• [Required action]: For the entries that follow, report how many lines include the word "does" and add nothing.

• [Source material]:
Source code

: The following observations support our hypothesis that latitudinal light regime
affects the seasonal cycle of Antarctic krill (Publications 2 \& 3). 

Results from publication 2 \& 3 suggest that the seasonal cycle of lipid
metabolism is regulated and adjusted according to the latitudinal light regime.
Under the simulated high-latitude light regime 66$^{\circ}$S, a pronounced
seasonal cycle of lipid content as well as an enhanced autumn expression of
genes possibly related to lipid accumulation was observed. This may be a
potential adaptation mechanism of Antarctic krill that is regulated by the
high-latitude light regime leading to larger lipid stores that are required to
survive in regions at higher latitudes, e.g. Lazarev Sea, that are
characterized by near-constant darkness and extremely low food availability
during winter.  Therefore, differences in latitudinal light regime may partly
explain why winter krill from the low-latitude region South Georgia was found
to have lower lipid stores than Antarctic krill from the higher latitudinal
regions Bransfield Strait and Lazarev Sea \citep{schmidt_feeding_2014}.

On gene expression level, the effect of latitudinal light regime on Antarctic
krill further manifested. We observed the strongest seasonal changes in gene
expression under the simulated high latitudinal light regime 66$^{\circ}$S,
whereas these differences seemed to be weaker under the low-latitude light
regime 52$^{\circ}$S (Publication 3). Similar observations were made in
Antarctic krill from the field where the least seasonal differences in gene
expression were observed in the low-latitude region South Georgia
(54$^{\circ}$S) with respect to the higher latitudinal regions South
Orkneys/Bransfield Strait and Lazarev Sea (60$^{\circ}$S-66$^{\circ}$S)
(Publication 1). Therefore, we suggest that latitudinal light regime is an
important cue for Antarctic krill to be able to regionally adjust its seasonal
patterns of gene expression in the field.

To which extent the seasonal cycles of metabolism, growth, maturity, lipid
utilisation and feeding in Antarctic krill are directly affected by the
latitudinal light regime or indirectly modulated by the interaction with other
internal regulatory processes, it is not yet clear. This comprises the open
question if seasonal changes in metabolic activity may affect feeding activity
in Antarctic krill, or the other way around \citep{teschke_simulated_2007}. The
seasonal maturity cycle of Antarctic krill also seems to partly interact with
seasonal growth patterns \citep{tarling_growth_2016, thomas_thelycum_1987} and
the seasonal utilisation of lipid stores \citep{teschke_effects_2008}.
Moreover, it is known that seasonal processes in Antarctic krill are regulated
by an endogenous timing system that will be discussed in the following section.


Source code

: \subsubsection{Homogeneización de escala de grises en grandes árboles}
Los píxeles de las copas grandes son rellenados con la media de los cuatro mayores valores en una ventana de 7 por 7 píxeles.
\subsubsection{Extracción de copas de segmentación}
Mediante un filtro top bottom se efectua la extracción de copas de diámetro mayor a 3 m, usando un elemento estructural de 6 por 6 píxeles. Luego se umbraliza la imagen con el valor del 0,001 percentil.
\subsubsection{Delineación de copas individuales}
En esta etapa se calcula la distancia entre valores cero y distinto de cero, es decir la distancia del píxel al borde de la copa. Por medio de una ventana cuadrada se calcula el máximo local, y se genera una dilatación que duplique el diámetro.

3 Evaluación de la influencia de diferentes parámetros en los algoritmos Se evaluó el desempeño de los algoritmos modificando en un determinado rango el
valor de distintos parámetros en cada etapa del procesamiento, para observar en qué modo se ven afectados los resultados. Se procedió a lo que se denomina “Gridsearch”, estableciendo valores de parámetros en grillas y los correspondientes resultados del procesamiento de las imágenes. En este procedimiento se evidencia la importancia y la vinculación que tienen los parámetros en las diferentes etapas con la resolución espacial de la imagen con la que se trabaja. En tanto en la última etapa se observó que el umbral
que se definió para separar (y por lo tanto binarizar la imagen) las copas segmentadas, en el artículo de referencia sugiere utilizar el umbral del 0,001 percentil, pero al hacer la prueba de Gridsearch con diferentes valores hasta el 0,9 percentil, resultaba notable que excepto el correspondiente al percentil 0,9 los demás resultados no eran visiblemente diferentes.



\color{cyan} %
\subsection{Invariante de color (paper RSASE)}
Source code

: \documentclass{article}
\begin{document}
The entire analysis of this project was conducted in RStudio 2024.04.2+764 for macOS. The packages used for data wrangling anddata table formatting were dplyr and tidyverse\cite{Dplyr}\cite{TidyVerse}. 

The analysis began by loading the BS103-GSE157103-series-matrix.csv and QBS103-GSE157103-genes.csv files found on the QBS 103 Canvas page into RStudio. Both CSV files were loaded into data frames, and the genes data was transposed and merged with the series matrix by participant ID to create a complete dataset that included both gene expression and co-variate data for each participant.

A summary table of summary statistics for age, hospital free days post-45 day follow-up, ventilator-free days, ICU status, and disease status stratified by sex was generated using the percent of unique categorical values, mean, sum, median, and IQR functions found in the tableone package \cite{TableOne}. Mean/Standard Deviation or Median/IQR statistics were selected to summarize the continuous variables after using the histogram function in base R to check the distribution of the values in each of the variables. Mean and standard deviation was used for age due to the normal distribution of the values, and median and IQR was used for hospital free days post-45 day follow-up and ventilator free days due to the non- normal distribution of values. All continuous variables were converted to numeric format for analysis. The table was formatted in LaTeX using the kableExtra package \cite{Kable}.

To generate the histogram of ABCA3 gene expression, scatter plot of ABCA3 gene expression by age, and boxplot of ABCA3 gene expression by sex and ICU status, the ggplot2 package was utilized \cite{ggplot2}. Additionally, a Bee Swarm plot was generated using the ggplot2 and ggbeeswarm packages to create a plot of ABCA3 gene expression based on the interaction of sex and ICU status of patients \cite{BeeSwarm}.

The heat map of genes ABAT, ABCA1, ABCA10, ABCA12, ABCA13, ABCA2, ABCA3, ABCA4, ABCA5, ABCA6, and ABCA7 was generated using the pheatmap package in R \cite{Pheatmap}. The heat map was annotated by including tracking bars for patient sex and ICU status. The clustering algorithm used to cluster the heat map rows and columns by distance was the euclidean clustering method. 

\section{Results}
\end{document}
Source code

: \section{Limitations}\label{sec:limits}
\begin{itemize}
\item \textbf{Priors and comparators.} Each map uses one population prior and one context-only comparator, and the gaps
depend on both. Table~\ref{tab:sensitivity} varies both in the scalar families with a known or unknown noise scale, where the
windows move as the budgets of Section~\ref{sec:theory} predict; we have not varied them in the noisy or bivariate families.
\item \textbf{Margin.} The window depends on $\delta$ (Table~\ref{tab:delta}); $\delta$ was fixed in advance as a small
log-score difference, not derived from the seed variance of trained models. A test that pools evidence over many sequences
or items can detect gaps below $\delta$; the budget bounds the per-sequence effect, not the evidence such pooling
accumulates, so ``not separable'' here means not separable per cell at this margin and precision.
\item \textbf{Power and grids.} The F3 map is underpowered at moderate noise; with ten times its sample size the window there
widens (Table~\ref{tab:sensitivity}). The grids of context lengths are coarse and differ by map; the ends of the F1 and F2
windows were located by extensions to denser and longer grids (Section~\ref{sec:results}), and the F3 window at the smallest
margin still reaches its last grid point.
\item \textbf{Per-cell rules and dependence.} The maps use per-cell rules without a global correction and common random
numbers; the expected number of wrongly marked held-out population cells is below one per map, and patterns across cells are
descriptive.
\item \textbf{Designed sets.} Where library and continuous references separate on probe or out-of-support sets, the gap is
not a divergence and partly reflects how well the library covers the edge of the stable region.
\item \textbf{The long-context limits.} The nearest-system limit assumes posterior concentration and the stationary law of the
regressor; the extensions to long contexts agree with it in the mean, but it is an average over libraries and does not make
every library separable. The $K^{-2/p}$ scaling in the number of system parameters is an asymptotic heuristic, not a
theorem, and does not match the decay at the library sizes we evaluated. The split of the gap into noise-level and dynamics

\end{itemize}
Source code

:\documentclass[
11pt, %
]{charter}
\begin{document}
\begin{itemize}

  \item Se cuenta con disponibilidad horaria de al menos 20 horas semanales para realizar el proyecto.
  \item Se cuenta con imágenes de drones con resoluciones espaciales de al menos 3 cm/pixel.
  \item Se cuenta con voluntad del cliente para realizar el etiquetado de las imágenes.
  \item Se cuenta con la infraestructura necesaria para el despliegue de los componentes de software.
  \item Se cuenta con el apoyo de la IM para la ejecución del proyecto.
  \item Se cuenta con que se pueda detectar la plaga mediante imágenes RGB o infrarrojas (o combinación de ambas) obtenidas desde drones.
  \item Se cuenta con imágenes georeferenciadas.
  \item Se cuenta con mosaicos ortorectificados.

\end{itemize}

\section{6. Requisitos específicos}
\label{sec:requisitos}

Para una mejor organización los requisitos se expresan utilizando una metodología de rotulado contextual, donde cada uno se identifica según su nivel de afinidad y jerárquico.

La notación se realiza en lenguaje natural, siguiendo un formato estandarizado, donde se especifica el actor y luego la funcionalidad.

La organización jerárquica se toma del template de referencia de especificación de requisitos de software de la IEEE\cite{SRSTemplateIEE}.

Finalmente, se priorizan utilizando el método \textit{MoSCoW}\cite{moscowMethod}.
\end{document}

• [Result for this task]: 2